Breakfast? Coffee? Donuts? Eggs?
Fantasy takes hold and brings her underwater snowstorms and brightly collapsing stars.
Go on then she encourages her subconscious, stretching the sleep from her soul and soles… so delicious.
(How she rose from her rest on the red couch and went through the motions of the morning’s ritual is anybody’s guess.)
Illuminated by travel wary photons her hands collect the kettle and press; “kettle and press, kettle and press,” their methodical movement sings.
Joyfully she holds her singing hands to her heart, remembering her dream from the night before.
“Kettle and press, kettle and press,” her heart answers electrically against her palm. Lightning singes her fingertips, the kettle whistles, and her body collapses into itself, 1000 layers deep. Masterfully, she pours the kettle’s contents into the press and breathes deeply through four minutes and eternity before pushing down the plunger.
Neat rows of thrift store coffee mugs line the shelf, she picks her favorite, “Trivial Pursuit”, and fills it with her morning’s work.

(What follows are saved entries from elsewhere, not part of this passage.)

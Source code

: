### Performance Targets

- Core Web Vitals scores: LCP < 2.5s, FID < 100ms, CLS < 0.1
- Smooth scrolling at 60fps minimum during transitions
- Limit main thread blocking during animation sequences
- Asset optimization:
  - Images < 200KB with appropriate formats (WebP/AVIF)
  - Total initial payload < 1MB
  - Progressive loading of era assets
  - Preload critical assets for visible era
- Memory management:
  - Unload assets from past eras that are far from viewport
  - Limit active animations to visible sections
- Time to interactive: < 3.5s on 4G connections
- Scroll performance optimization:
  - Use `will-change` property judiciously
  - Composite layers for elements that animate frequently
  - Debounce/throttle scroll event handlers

Opulence ensues.
“Perhaps she will survive the brutalities of this day after all?” she narrates to nobody. Quietly contemplating the untangling of her universe, a noiseless cacophony, she pulls herself under.

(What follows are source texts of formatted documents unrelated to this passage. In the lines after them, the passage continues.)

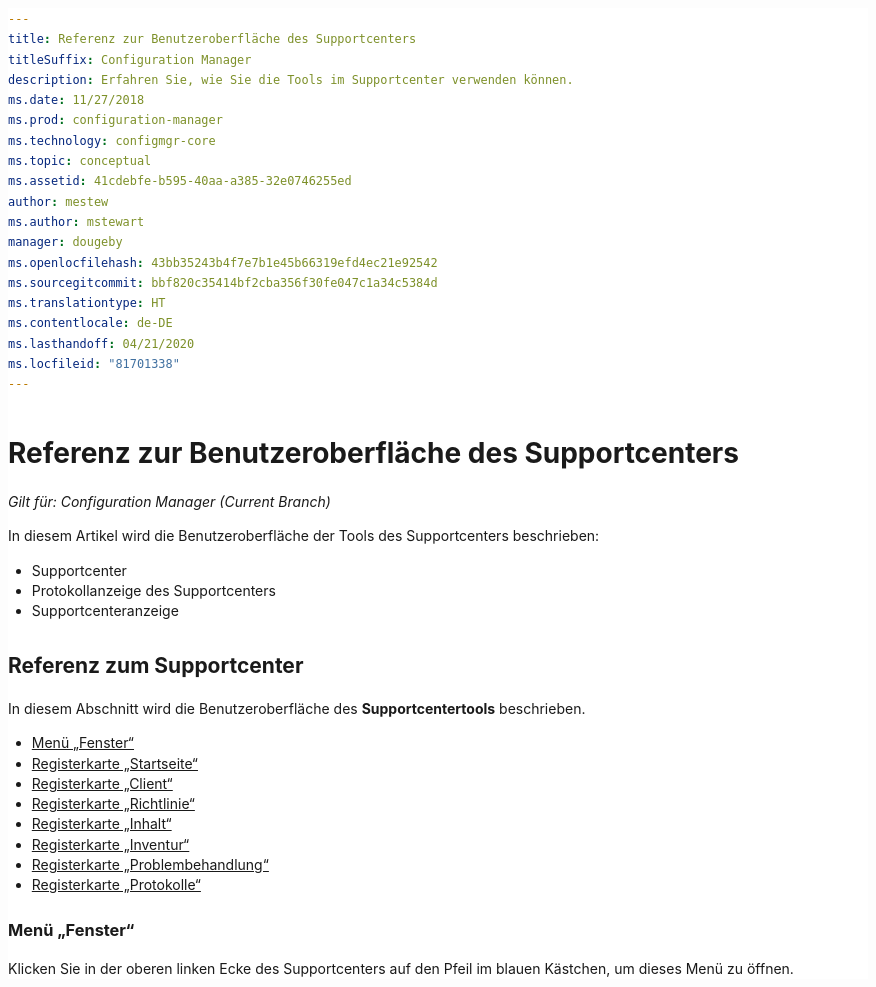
 ```yaml
---
title: Referenz zur Benutzeroberfläche des Supportcenters
titleSuffix: Configuration Manager
description: Erfahren Sie, wie Sie die Tools im Supportcenter verwenden können.
ms.date: 11/27/2018
ms.prod: configuration-manager
ms.technology: configmgr-core
ms.topic: conceptual
ms.assetid: 41cdebfe-b595-40aa-a385-32e0746255ed
author: mestew
ms.author: mstewart
manager: dougeby
ms.openlocfilehash: 43bb35243b4f7e7b1e45b66319efd4ec21e92542
ms.sourcegitcommit: bbf820c35414bf2cba356f30fe047c1a34c5384d
ms.translationtype: HT
ms.contentlocale: de-DE
ms.lasthandoff: 04/21/2020
ms.locfileid: "81701338"
---
```

# <a name="support-center-user-interface-reference"></a>Referenz zur Benutzeroberfläche des Supportcenters

*Gilt für: Configuration Manager (Current Branch)*

In diesem Artikel wird die Benutzeroberfläche der Tools des Supportcenters beschrieben:
- Supportcenter
- Protokollanzeige des Supportcenters
- Supportcenteranzeige



## <a name="support-center-reference"></a>Referenz zum Supportcenter

In diesem Abschnitt wird die Benutzeroberfläche des **Supportcentertools** beschrieben. 
- [Menü „Fenster“](#bkmk_support-window)  
- [Registerkarte „Startseite“](#bkmk_support-home)  
- [Registerkarte „Client“](#bkmk_support-client)  
- [Registerkarte „Richtlinie“](#bkmk_support-policy)  
- [Registerkarte „Inhalt“](#bkmk_support-content)  
- [Registerkarte „Inventur“](#bkmk_support-inventory)  
- [Registerkarte „Problembehandlung“](#bkmk_support-troubleshoot)  
- [Registerkarte „Protokolle“](#bkmk_support-logs)  


### <a name="window-menu"></a><a name="bkmk_support-window"></a> Menü „Fenster“

Klicken Sie in der oberen linken Ecke des Supportcenters auf den Pfeil im blauen Kästchen, um dieses Menü zu öffnen.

Reality folds bends and stretches into newly recognized patterns; her coffee grows colder. Streams of sunshine delicately illuminate tangles of her uncombed hair.

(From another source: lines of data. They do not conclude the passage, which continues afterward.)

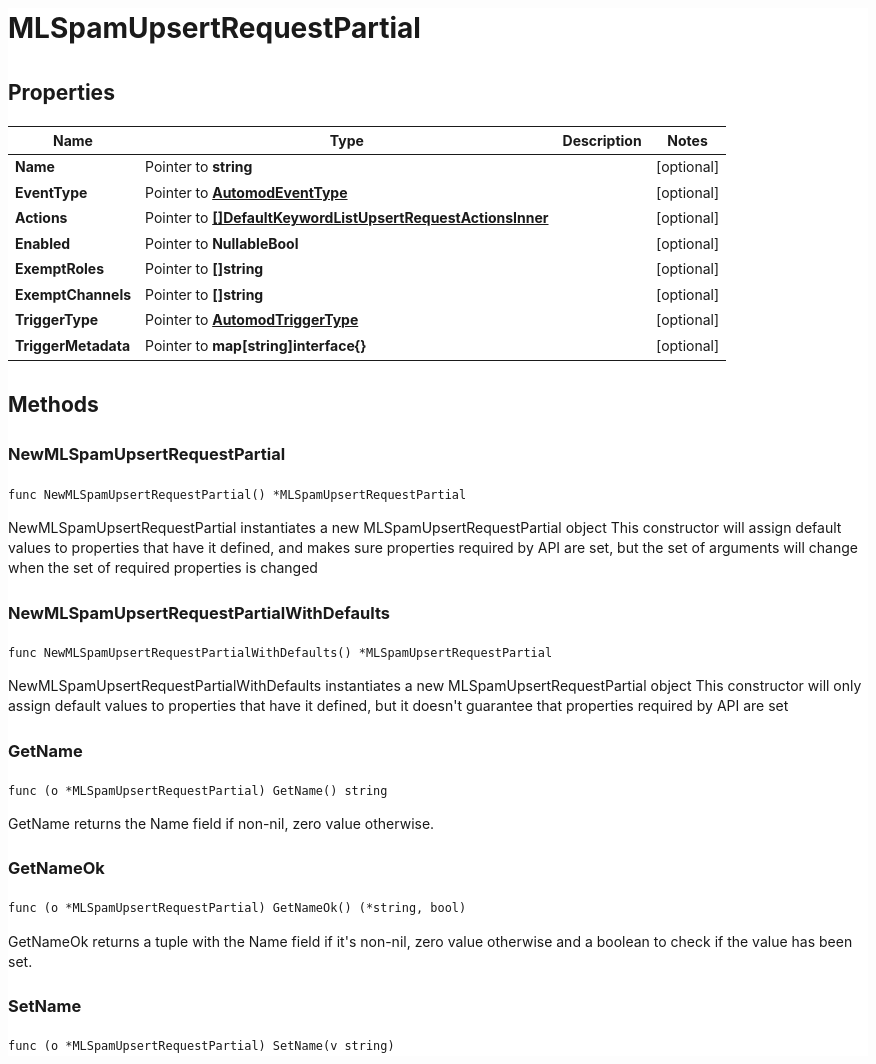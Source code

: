 # MLSpamUpsertRequestPartial

## Properties

Name | Type | Description | Notes
------------ | ------------- | ------------- | -------------
**Name** | Pointer to **string** |  | [optional] 
**EventType** | Pointer to [**AutomodEventType**](AutomodEventType.md) |  | [optional] 
**Actions** | Pointer to [**[]DefaultKeywordListUpsertRequestActionsInner**](DefaultKeywordListUpsertRequestActionsInner.md) |  | [optional] 
**Enabled** | Pointer to **NullableBool** |  | [optional] 
**ExemptRoles** | Pointer to **[]string** |  | [optional] 
**ExemptChannels** | Pointer to **[]string** |  | [optional] 
**TriggerType** | Pointer to [**AutomodTriggerType**](AutomodTriggerType.md) |  | [optional] 
**TriggerMetadata** | Pointer to **map[string]interface{}** |  | [optional] 

## Methods

### NewMLSpamUpsertRequestPartial

`func NewMLSpamUpsertRequestPartial() *MLSpamUpsertRequestPartial`

NewMLSpamUpsertRequestPartial instantiates a new MLSpamUpsertRequestPartial object
This constructor will assign default values to properties that have it defined,
and makes sure properties required by API are set, but the set of arguments
will change when the set of required properties is changed

### NewMLSpamUpsertRequestPartialWithDefaults

`func NewMLSpamUpsertRequestPartialWithDefaults() *MLSpamUpsertRequestPartial`

NewMLSpamUpsertRequestPartialWithDefaults instantiates a new MLSpamUpsertRequestPartial object
This constructor will only assign default values to properties that have it defined,
but it doesn't guarantee that properties required by API are set

### GetName

`func (o *MLSpamUpsertRequestPartial) GetName() string`

GetName returns the Name field if non-nil, zero value otherwise.

### GetNameOk

`func (o *MLSpamUpsertRequestPartial) GetNameOk() (*string, bool)`

GetNameOk returns a tuple with the Name field if it's non-nil, zero value otherwise
and a boolean to check if the value has been set.

### SetName

`func (o *MLSpamUpsertRequestPartial) SetName(v string)`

Tomorrow will be better, her fingers tap somberly onto the tabletop. Under circumstances more direct and venerable she would have denied this sly foreboding, but is uneasy.
Velvety dreamscapes give way to more sinister expressions of emptiness and existence. Wary of wounding her imagination in this way she steps, shoulders hunched, into the shower, hoping its contents and comfort will shake free the premonition.
Xanthic tiles welcome her as she revels in the feeling of so many tiny drops of water touching her skin at once. Yesterday washes itself away against watertight walls barely big enough to contain her. Zeta-like, the tiny yellow room does its work to restore her faith in the beauty of the everyday.